Dossier: «Prevención de riesgos laborales: tendencias en tiempo de crisis»NÚMERO 4 (NOV 2015)

Prevención y responsabilidad social para construir excelencia

Resumen

Se aportan una serie de reflexiones derivadas de los últimos estudios que viene realizando el Instituto Nacional de Seguridad e Higiene en el Trabajo (INSHT) en una muestra de más de sesenta empresas excelentes y dirigidos por el redactor de este artículo, sobre la vinculación de la PRL a la política de responsabilidad social, y cómo ello contribuye a consolidar sus éxitos.

prevención de salud laboral;  responsabilidad social;  excelencia empresarial; 
Abstract

Some reflections are derived from recent studies conducted by the National Institute for Safety and Health at Work (INSHT) in a sample of over 60 excellent companies and directed by the writer of this article, on the link of Occupational hazards prevention to the Social Responsibility policy, and how this contributes to consolidate their successes.

occupational health prevention;  social responsibility;  business excellence; 
Introducción

La responsabilidad social empresarial (RSE) es un valor de trascendencia en los tiempos que vivimos.

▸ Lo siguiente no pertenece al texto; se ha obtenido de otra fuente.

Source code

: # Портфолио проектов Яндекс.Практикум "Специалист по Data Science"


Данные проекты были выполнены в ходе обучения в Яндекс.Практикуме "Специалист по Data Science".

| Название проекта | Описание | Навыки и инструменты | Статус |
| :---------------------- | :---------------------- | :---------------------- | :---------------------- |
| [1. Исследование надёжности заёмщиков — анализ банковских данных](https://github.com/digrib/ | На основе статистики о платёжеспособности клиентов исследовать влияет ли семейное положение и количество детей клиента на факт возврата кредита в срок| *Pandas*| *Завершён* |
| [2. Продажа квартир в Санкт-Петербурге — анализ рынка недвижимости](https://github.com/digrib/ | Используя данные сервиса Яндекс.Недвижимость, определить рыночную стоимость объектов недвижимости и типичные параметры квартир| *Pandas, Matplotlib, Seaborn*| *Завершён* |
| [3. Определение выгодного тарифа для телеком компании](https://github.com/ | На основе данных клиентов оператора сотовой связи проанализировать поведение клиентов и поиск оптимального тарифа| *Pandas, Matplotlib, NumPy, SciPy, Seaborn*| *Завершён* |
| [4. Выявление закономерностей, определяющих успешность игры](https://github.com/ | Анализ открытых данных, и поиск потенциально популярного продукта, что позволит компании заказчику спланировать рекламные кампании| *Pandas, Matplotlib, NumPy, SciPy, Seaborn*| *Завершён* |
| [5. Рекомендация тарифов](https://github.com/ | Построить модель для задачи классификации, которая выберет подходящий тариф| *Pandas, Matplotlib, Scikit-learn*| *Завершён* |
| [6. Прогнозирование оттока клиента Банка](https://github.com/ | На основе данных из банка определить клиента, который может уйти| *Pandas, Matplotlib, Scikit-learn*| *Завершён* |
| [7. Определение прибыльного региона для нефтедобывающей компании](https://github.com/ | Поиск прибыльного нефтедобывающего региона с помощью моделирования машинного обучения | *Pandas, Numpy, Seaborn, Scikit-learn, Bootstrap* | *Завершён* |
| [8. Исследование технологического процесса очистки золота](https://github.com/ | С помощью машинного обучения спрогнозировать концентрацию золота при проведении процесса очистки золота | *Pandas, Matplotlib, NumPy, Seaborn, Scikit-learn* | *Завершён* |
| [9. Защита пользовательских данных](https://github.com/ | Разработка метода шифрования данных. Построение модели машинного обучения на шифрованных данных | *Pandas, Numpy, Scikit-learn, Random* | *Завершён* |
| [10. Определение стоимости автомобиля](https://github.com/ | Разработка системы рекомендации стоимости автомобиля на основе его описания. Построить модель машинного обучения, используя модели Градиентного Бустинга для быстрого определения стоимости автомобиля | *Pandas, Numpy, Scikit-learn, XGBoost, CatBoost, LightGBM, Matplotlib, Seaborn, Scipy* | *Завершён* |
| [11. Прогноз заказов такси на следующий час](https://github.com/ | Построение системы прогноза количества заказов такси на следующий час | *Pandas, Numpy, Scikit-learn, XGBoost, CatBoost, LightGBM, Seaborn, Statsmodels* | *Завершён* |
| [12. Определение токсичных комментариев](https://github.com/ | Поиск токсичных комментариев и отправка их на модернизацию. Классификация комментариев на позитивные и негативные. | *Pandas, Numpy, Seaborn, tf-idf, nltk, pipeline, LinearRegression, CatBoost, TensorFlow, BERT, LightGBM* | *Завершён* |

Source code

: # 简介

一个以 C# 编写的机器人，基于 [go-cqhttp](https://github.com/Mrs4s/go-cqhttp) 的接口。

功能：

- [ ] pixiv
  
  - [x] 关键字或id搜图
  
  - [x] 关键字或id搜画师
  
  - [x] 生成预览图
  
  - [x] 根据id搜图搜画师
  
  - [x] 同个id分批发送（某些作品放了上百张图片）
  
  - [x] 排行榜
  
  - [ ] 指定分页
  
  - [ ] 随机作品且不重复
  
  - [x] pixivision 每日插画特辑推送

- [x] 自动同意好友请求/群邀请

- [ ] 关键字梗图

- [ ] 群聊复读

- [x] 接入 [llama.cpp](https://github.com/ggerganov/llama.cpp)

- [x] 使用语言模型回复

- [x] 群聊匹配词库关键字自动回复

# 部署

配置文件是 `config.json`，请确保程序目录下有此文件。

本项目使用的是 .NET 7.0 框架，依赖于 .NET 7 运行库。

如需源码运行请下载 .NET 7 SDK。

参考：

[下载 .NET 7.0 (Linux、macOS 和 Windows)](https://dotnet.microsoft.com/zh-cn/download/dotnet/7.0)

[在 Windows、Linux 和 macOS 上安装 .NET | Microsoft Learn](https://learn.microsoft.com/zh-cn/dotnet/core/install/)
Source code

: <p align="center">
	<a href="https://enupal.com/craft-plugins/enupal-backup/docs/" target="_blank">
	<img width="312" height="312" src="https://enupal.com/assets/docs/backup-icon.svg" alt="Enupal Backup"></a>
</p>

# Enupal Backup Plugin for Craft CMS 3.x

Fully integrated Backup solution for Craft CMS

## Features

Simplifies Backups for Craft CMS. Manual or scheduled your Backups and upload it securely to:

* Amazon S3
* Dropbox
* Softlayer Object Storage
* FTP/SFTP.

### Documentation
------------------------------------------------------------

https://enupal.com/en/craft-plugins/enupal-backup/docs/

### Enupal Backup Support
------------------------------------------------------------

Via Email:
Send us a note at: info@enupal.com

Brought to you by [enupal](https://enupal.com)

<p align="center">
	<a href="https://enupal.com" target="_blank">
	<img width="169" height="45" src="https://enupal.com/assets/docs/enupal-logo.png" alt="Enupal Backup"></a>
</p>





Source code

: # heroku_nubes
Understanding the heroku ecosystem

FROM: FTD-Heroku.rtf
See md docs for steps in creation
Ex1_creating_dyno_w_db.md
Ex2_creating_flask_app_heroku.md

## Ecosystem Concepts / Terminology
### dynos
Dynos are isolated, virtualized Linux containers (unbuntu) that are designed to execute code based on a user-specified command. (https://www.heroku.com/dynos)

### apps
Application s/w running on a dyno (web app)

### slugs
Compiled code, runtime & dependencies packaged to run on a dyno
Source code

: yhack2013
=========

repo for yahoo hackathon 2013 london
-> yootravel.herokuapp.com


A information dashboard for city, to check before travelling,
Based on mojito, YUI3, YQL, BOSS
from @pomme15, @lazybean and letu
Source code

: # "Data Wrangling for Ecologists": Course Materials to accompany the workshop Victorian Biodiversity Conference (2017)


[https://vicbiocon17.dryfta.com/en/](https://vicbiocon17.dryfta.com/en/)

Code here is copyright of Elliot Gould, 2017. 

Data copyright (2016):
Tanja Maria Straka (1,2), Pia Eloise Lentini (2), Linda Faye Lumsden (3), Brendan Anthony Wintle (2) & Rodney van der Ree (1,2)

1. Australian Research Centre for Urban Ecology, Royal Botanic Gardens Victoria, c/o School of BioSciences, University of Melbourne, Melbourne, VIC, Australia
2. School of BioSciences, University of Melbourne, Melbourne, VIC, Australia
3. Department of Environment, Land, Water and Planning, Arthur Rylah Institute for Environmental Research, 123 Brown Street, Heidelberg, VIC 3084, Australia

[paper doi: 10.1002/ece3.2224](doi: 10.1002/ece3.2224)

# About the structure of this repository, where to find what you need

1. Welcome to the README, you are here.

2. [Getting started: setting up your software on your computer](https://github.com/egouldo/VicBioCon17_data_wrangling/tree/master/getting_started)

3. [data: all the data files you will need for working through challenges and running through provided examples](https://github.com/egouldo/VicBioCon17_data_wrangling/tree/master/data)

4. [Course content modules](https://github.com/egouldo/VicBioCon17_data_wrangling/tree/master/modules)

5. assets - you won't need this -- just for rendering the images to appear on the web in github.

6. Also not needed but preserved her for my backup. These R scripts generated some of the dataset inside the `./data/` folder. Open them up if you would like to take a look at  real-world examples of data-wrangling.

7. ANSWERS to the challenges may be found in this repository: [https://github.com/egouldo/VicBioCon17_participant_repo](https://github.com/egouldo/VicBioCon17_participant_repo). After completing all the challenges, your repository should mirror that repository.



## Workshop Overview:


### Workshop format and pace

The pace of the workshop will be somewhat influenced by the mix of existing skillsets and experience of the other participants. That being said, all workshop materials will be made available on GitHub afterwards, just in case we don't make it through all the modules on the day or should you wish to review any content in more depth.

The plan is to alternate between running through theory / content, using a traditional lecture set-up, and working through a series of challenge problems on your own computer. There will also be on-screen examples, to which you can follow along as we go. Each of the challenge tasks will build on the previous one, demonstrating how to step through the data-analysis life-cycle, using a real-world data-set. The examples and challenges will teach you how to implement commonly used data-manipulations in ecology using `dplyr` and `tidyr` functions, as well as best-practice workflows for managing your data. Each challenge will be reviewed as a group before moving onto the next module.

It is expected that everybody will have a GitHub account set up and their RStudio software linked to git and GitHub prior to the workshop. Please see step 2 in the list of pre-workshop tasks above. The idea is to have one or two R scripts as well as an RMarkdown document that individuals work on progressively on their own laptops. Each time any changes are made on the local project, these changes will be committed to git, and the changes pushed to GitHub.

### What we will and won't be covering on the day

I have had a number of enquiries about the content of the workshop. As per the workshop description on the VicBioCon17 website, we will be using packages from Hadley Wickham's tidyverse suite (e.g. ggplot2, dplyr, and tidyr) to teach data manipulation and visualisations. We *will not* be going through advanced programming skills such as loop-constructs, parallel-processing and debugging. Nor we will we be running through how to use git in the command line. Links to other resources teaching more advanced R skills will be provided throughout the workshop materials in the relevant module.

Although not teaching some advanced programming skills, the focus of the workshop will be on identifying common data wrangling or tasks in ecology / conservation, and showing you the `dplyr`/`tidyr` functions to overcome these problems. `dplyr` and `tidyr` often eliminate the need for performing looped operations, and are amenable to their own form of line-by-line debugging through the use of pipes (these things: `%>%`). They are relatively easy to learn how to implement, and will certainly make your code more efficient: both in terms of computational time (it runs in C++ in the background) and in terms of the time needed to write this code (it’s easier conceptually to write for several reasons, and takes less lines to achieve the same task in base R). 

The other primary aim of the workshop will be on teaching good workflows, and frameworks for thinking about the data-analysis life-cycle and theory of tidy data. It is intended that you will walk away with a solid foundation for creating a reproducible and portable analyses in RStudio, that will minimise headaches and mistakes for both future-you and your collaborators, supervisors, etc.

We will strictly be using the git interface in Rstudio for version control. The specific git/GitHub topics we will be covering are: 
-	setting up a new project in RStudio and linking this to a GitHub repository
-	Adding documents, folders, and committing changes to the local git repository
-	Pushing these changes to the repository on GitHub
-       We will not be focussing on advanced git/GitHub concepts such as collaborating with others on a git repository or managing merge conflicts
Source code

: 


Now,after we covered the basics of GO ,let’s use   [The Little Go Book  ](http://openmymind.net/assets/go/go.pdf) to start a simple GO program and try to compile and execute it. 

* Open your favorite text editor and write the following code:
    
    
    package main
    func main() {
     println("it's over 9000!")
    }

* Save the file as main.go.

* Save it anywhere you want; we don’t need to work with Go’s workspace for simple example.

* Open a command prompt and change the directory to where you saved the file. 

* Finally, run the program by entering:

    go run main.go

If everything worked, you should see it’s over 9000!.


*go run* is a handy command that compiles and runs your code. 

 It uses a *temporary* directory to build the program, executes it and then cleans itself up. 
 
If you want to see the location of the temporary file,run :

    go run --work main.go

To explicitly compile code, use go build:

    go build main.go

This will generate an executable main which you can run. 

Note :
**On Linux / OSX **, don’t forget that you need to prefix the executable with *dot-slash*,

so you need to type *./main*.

Aunque no sea algo nuevo, ha adquirido una dimensión global a raíz de las necesidades de nuestra sociedad ante el acrecentamiento de las desigualdades, los comportamientos no respetuosos con valores éticos, los desequilibrios medioambientales y las fuertes exigencias de competitividad. Las empresas no pueden ser ajenas a estos problemas para los que los ciudadanos demandan solución, al tiempo que observan con creciente atención cómo estas actúan ante ellos, dispuestos a estar cerca solo de las que se lo merezcan.

La Comisión Europea ha definido el concepto de responsabilidad social de las empresas (RSE) como la integración voluntaria por parte de las empresas de las preocupaciones sociales y medioambientales en sus operaciones comerciales y en sus relaciones con sus interlocutores. O sea, su sensibilidad ante las cuestiones sociales, las ambientales y también las económicas, lo que exige una eficaz administración de los recursos con honestidad contable y reinvertir buena parte de los beneficios en pro de su sostenibilidad. Así, la primera responsabilidad social de una empresa debiera ser cuidar de su propia pervivencia en condiciones éticamente aceptables. Y todos los esfuerzos en esta dirección deberían quedar reflejados en su memoria anual de triple base que toda empresa debiera realizar y difundir (persons, planet, profit) según el modelo más en boga, el GRI (Global Reporting Initiative).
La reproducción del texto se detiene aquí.